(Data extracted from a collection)
+ + + + +

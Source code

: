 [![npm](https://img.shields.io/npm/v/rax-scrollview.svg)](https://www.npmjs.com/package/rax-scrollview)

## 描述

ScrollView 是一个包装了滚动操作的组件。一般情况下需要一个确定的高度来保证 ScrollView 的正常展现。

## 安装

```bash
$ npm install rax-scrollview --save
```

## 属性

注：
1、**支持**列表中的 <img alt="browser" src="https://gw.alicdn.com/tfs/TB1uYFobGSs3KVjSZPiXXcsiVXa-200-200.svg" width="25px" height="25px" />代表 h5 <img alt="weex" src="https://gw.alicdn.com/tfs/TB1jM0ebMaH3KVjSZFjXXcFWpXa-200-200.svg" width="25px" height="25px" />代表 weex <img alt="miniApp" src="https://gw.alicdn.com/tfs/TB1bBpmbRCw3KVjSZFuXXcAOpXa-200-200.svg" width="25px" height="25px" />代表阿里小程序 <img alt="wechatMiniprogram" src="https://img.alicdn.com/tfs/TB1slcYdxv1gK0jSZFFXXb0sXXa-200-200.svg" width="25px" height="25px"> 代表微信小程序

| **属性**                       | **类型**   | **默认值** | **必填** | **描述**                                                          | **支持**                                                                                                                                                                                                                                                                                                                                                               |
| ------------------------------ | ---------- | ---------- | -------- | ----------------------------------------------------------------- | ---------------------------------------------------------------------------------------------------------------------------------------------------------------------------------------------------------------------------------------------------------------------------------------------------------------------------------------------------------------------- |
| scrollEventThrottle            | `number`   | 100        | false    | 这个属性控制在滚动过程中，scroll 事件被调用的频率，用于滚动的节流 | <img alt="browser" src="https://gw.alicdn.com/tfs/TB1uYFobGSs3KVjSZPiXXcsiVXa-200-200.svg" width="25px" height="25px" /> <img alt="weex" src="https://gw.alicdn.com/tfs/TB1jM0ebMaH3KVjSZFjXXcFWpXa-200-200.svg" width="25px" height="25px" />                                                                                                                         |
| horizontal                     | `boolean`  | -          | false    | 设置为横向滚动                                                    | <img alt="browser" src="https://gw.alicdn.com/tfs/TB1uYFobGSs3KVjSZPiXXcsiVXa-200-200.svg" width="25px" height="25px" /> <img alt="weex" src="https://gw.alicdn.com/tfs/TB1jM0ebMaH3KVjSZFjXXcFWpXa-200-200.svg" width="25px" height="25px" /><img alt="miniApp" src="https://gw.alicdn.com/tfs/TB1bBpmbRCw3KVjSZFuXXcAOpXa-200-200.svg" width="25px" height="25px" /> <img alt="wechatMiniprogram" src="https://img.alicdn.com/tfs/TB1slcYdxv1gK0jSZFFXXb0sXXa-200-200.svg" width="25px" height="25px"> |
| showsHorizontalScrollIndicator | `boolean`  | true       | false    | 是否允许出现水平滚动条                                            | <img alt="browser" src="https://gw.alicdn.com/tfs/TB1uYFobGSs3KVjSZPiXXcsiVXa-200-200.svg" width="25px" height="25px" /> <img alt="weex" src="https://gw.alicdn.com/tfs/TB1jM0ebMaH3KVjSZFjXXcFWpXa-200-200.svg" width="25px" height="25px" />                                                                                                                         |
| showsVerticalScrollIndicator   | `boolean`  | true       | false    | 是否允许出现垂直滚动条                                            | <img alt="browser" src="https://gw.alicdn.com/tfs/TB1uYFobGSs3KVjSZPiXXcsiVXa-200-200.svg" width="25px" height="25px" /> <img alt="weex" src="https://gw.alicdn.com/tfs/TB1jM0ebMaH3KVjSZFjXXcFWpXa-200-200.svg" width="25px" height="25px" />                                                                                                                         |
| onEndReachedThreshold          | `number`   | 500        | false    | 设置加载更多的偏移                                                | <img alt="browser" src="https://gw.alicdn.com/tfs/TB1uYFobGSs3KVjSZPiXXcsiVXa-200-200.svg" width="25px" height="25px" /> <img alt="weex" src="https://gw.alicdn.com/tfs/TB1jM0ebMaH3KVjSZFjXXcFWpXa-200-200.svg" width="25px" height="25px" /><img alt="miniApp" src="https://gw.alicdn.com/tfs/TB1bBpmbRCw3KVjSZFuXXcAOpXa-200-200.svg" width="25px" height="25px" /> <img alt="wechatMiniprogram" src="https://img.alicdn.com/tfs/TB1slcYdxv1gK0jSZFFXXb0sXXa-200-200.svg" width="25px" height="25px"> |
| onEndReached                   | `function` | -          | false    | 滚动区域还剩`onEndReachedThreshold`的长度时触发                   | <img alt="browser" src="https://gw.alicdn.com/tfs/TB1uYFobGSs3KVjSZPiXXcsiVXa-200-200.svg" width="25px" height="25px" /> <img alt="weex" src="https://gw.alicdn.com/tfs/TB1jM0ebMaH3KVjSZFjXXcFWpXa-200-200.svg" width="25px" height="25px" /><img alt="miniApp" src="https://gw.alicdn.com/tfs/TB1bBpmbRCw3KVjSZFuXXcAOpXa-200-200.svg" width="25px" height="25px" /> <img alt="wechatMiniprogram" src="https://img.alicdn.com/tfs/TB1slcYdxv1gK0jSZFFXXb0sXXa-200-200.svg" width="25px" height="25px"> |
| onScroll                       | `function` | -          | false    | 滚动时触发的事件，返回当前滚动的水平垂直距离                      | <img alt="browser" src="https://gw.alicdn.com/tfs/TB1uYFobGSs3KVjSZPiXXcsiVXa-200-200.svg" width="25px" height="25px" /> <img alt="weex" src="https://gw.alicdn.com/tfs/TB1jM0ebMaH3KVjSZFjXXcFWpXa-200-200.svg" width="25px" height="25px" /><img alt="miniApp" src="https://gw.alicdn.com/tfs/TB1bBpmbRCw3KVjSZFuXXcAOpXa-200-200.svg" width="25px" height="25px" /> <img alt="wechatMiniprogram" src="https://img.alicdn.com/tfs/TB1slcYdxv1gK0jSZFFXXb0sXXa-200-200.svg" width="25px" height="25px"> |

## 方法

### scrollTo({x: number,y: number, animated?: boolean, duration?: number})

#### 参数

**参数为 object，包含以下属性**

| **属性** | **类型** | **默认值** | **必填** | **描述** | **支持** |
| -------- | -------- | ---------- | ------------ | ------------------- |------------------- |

+ + + + +

Output an identical copy of every record above.

Source code

: [![npm](https://img.shields.io/npm/v/rax-scrollview.svg)](https://www.npmjs.com/package/rax-scrollview)

## 描述

ScrollView 是一个包装了滚动操作的组件。一般情况下需要一个确定的高度来保证 ScrollView 的正常展现。

## 安装

```bash
$ npm install rax-scrollview --save
```

## 属性

注：
1、**支持**列表中的 <img alt="browser" src="https://gw.alicdn.com/tfs/TB1uYFobGSs3KVjSZPiXXcsiVXa-200-200.svg" width="25px" height="25px" />代表 h5 <img alt="weex" src="https://gw.alicdn.com/tfs/TB1jM0ebMaH3KVjSZFjXXcFWpXa-200-200.svg" width="25px" height="25px" />代表 weex <img alt="miniApp" src="https://gw.alicdn.com/tfs/TB1bBpmbRCw3KVjSZFuXXcAOpXa-200-200.svg" width="25px" height="25px" />代表阿里小程序 <img alt="wechatMiniprogram" src="https://img.alicdn.com/tfs/TB1slcYdxv1gK0jSZFFXXb0sXXa-200-200.svg" width="25px" height="25px"> 代表微信小程序

| **属性**                       | **类型**   | **默认值** | **必填** | **描述**                                                          | **支持**                                                                                                                                                                                                                                                                                                                                                               |
| ------------------------------ | ---------- | ---------- | -------- | ----------------------------------------------------------------- | ---------------------------------------------------------------------------------------------------------------------------------------------------------------------------------------------------------------------------------------------------------------------------------------------------------------------------------------------------------------------- |
| scrollEventThrottle            | `number`   | 100        | false    | 这个属性控制在滚动过程中，scroll 事件被调用的频率，用于滚动的节流 | <img alt="browser" src="https://gw.alicdn.com/tfs/TB1uYFobGSs3KVjSZPiXXcsiVXa-200-200.svg" width="25px" height="25px" /> <img alt="weex" src="https://gw.alicdn.com/tfs/TB1jM0ebMaH3KVjSZFjXXcFWpXa-200-200.svg" width="25px" height="25px" />                                                                                                                         |
| horizontal                     | `boolean`  | -          | false    | 设置为横向滚动                                                    | <img alt="browser" src="https://gw.alicdn.com/tfs/TB1uYFobGSs3KVjSZPiXXcsiVXa-200-200.svg" width="25px" height="25px" /> <img alt="weex" src="https://gw.alicdn.com/tfs/TB1jM0ebMaH3KVjSZFjXXcFWpXa-200-200.svg" width="25px" height="25px" /><img alt="miniApp" src="https://gw.alicdn.com/tfs/TB1bBpmbRCw3KVjSZFuXXcAOpXa-200-200.svg" width="25px" height="25px" /> <img alt="wechatMiniprogram" src="https://img.alicdn.com/tfs/TB1slcYdxv1gK0jSZFFXXb0sXXa-200-200.svg" width="25px" height="25px"> |
| showsHorizontalScrollIndicator | `boolean`  | true       | false    | 是否允许出现水平滚动条                                            | <img alt="browser" src="https://gw.alicdn.com/tfs/TB1uYFobGSs3KVjSZPiXXcsiVXa-200-200.svg" width="25px" height="25px" /> <img alt="weex" src="https://gw.alicdn.com/tfs/TB1jM0ebMaH3KVjSZFjXXcFWpXa-200-200.svg" width="25px" height="25px" />                                                                                                                         |
| showsVerticalScrollIndicator   | `boolean`  | true       | false    | 是否允许出现垂直滚动条                                            | <img alt="browser" src="https://gw.alicdn.com/tfs/TB1uYFobGSs3KVjSZPiXXcsiVXa-200-200.svg" width="25px" height="25px" /> <img alt="weex" src="https://gw.alicdn.com/tfs/TB1jM0ebMaH3KVjSZFjXXcFWpXa-200-200.svg" width="25px" height="25px" />                                                                                                                         |
| onEndReachedThreshold          | `number`   | 500        | false    | 设置加载更多的偏移                                                | <img alt="browser" src="https://gw.alicdn.com/tfs/TB1uYFobGSs3KVjSZPiXXcsiVXa-200-200.svg" width="25px" height="25px" /> <img alt="weex" src="https://gw.alicdn.com/tfs/TB1jM0ebMaH3KVjSZFjXXcFWpXa-200-200.svg" width="25px" height="25px" /><img alt="miniApp" src="https://gw.alicdn.com/tfs/TB1bBpmbRCw3KVjSZFuXXcAOpXa-200-200.svg" width="25px" height="25px" /> <img alt="wechatMiniprogram" src="https://img.alicdn.com/tfs/TB1slcYdxv1gK0jSZFFXXb0sXXa-200-200.svg" width="25px" height="25px"> |
| onEndReached                   | `function` | -          | false    | 滚动区域还剩`onEndReachedThreshold`的长度时触发                   | <img alt="browser" src="https://gw.alicdn.com/tfs/TB1uYFobGSs3KVjSZPiXXcsiVXa-200-200.svg" width="25px" height="25px" /> <img alt="weex" src="https://gw.alicdn.com/tfs/TB1jM0ebMaH3KVjSZFjXXcFWpXa-200-200.svg" width="25px" height="25px" /><img alt="miniApp" src="https://gw.alicdn.com/tfs/TB1bBpmbRCw3KVjSZFuXXcAOpXa-200-200.svg" width="25px" height="25px" /> <img alt="wechatMiniprogram" src="https://img.alicdn.com/tfs/TB1slcYdxv1gK0jSZFFXXb0sXXa-200-200.svg" width="25px" height="25px"> |
| onScroll                       | `function` | -          | false    | 滚动时触发的事件，返回当前滚动的水平垂直距离                      | <img alt="browser" src="https://gw.alicdn.com/tfs/TB1uYFobGSs3KVjSZPiXXcsiVXa-200-200.svg" width="25px" height="25px" /> <img alt="weex" src="https://gw.alicdn.com/tfs/TB1jM0ebMaH3KVjSZFjXXcFWpXa-200-200.svg" width="25px" height="25px" /><img alt="miniApp" src="https://gw.alicdn.com/tfs/TB1bBpmbRCw3KVjSZFuXXcAOpXa-200-200.svg" width="25px" height="25px" /> <img alt="wechatMiniprogram" src="https://img.alicdn.com/tfs/TB1slcYdxv1gK0jSZFFXXb0sXXa-200-200.svg" width="25px" height="25px"> |

## 方法

### scrollTo({x: number,y: number, animated?: boolean, duration?: number})

#### 参数

**参数为 object，包含以下属性**

| **属性** | **类型** | **默认值** | **必填** | **描述** | **支持** |
| -------- | -------- | ---------- | ------------ | ------------------- |------------------- |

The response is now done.